You'll see a lot of people on both sides of the equation. People who aren't really attracted to their mate but happy in the relationship, and mostly people who are deeply unhappy because their mate doesn't have romantic/sexual feelings for them.
Having had a fair share of both, I'd say yes, if not moreso. My partner and I never had the hot passionate need to be together. We became friends, we got closer, things made sense, we talked about the nature of relationships, we got closer... and we keep falling deeper in love. Sometimes I wish we had more intense sexual passion, but I've had that with lovers in the past, relationships where the loss of initial passion was notable, where depth in the relationship gradually overtook that loss. So, I guess I processed that loss, to the point where I don't see it as necessary. And, gained the perspective, that depth truly is the goal; passion only blinds us to what's not working and risks souring into passionate discontent.
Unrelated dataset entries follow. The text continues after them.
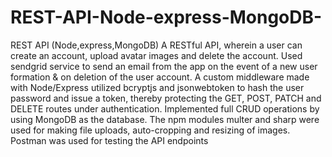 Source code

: # REST-API-Node-express-MongoDB-
REST API (Node,express,MongoDB)
A RESTful API, wherein a user can create an account, upload avatar images and delete the account. Used sendgrid service to send an email from the app on the event of a new user formation & on deletion of the user account. 
A custom middleware made with Node/Express utilized bcryptjs and jsonwebtoken to hash the user password and issue a token, thereby protecting the GET, POST, PATCH and DELETE routes under authentication. Implemented full CRUD operations by using MongoDB as the database. 
The npm modules multer and sharp were used for making file uploads, auto-cropping and resizing of images. Postman was used for testing the API endpoints 
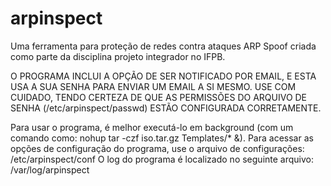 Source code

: # arpinspect
Uma ferramenta para proteção de redes contra ataques ARP Spoof criada como parte da disciplina projeto integrador no IFPB.

O PROGRAMA INCLUI A OPÇÃO DE SER NOTIFICADO POR EMAIL, E ESTA USA A SUA SENHA PARA ENVIAR UM EMAIL A SI MESMO. USE COM CUIDADO, TENDO CERTEZA DE QUE AS PERMISSÕES DO ARQUIVO DE SENHA (/etc/arpinspect/passwd) ESTÃO CONFIGURADA CORRETAMENTE.

Para usar o programa, é melhor executá-lo em background (com um comando como: nohup tar -czf iso.tar.gz Templates/* &).
Para acessar as opções de configuração do programa, use o arquivo de configurações: /etc/arpinspect/conf
O log do programa é localizado no seguinte arquivo: /var/log/arpinspect
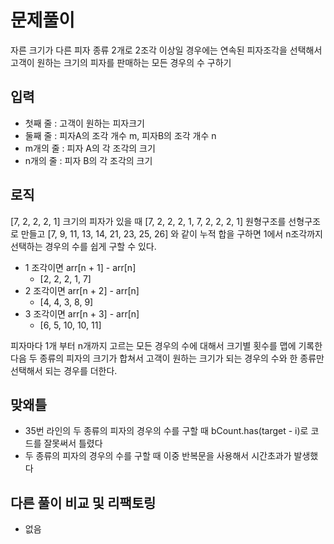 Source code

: # 문제풀이

자른 크기가 다른 피자 종류 2개로 2조각 이상일 경우에는 연속된 피자조각을 선택해서 고객이 원하는 크기의 피자를 판매하는 모든 경우의 수 구하기

## 입력

- 첫째 줄 : 고객이 원하는 피자크기
- 둘째 줄 : 피자A의 조각 개수 m, 피자B의 조각 개수 n
- m개의 줄 : 피자 A의 각 조각의 크기
- n개의 줄 : 피자 B의 각 조각의 크기

## 로직

[7, 2, 2, 2, 1] 크기의 피자가 있을 때
[7, 2, 2, 2, 1, 7, 2, 2, 2, 1] 원형구조를 선형구조로 만들고
[7, 9, 11, 13, 14, 21, 23, 25, 26] 와 같이 누적 합을 구하면 1에서 n조각까지 선택하는 경우의 수를 쉽게 구할 수 있다.

- 1 조각이면 arr[n + 1] - arr[n]
  - [2, 2, 2, 1, 7]
- 2 조각이면 arr[n + 2] - arr[n]
  - [4, 4, 3, 8, 9]
- 3 조각이면 arr[n + 3] - arr[n]
  - [6, 5, 10, 10, 11]

피자마다 1개 부터 n개까지 고르는 모든 경우의 수에 대해서 크기별 횟수를 맵에 기록한다음 두 종류의 피자의 크기가 합쳐서 고객이 원하는 크기가 되는 경우의 수와 한 종류만 선택해서 되는 경우를 더한다.

## 맞왜틀

- 35번 라인의 두 종류의 피자의 경우의 수를 구할 때 bCount.has(target - i)로 코드를 잘못써서 틀렸다
- 두 종류의 피자의 경우의 수를 구할 때 이중 반복문을 사용해서 시간초과가 발생했다

## 다른 풀이 비교 및 리팩토링

- 없음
Sexual attraction is different than lust. The first is good as such because it leads to procreation; the second is a vice, an excess of sexual appetite that darkens the mind and, like all vice, corrupts you from the inside. So ultimately, it is best not to "fall in lust". Lust will lead to misery in a relationship precisely because it is the condition where sexual pleasure is sought for its own sake; the other is reduced to an object of sexual exploitation. Because lust is sexual appetite that is no longer proportioned to reason, someone "in lust" will grow tired of his or her partner and will look for the next, often increasingly more risque thrill. Quite a miserable way to live.
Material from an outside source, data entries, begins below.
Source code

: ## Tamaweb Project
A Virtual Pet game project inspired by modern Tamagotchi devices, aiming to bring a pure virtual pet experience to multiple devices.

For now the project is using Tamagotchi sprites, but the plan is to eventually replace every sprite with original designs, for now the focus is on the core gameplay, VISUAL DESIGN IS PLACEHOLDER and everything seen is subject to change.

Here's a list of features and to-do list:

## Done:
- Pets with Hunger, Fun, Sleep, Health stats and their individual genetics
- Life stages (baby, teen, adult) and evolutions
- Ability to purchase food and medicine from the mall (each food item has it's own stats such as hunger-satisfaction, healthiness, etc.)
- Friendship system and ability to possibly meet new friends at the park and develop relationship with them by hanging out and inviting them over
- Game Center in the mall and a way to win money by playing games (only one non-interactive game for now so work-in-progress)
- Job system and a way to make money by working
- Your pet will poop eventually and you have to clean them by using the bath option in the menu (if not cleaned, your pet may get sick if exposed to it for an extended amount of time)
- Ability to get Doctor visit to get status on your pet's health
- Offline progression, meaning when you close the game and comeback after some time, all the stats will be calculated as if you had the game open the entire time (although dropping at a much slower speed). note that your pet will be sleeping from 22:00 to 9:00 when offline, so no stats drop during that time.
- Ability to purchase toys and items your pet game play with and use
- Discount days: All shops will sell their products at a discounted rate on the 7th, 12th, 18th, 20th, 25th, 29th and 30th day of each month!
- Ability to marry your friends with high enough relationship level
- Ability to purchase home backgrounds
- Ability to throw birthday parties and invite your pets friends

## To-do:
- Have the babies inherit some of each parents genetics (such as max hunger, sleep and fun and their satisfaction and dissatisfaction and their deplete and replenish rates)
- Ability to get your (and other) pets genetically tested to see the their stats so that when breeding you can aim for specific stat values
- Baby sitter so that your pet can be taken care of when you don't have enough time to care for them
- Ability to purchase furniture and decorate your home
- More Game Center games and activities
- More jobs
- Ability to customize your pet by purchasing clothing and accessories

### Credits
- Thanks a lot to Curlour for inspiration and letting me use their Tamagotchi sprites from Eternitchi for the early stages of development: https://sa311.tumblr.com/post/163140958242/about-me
Romance as such is also different from lust. It is sexual in nature, but with a greater emphasis on the affective than on just sexual attraction on its own. Romance is what people often mean when they say "fall in love". Typically, romance only lasts a couple years, hopefully having gotten the couple far enough to procreate. Of course, it is possible to cultivate romance, but the main point here is that relationships are supposed to mature, and clinging to the pleasure of passing emotions experienced early in the relationship and using that as a standard against which the relationship is constantly measured is a sign of immaturity.
Love is something we often seem incapable of understanding. Love is not an emotion as such, even if lovers experience emotions. Ultimately love is a desiring and a willing of the good. Love can be broadly divided into two basic varieties, namely, the erotic and the agathonic. The erotic (which should not be understoodd as sexual only) is a desire of the good for one's sake. Whenever we desire something for our own good, we are speaking of erotic love. Agathonic love is desiring the good of the other for their sake. A relationship requires both.
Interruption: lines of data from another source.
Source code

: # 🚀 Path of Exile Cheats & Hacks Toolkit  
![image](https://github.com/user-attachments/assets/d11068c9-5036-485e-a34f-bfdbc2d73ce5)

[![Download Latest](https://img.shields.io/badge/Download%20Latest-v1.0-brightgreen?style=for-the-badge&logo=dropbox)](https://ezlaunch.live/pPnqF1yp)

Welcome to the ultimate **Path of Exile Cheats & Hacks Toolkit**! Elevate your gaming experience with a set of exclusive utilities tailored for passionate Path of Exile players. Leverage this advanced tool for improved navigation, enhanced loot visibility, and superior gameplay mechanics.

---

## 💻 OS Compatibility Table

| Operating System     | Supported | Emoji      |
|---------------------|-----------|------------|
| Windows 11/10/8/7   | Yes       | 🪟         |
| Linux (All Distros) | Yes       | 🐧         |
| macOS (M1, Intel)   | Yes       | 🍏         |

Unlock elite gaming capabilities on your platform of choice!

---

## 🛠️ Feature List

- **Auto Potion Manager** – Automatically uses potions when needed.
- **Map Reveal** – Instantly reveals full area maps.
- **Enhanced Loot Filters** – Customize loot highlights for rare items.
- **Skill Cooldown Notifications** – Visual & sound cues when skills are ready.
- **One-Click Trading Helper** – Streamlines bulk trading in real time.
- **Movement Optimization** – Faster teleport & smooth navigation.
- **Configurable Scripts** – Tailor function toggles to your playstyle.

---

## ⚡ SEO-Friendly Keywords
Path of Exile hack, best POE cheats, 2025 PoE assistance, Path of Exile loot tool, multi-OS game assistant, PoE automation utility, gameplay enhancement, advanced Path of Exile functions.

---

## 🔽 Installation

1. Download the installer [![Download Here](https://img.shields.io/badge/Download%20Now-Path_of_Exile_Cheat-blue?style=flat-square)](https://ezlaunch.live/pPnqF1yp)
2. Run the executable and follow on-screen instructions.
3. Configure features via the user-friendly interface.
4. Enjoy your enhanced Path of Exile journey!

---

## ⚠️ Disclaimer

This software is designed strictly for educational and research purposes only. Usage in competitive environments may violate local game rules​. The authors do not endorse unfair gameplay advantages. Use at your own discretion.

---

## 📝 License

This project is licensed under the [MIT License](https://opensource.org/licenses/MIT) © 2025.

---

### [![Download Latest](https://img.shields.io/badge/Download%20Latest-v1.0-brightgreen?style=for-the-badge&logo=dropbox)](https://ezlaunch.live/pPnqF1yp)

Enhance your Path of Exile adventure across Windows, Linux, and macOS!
I don't get it. You guys seem to have sex in your mind all the time. What about brotherly love? What about motherly love? What about fatherly love? What about love of one's country? What about love of humanity? What about Love Supreme expressed by John Coltrane https://youtu.be/ll3CMgiUPuU
As long as there is some sort of intimacy (including non-sexual and non-physical), I'd say it can be. Lust is just really convenient socially and biologically for getting an intimate relationship started.
I don't know. But as you age, the lust factor tends to diminish. The relationship tends to depend on more than the mere carnal. Like being friends and enjoying each others company for instance. Partners in life, as it were...
It depends on the people in question and how open minded they are. If either one wants good sexual compatibility but the partner isn’t able to provide it, that’s a recipe for disaster. If you both don’t have much of a sex drive then it’s probably fine.
Personal anecdote here but over the long term (decades) you'll regret not being passionate with each other if passion is important for you.
I overlooked that aspect for the longest time based on how compatible we were on all other fronts. Unfortunately that turned out to be an expensive and hurtful drawn out lingering issue that exploded down the line.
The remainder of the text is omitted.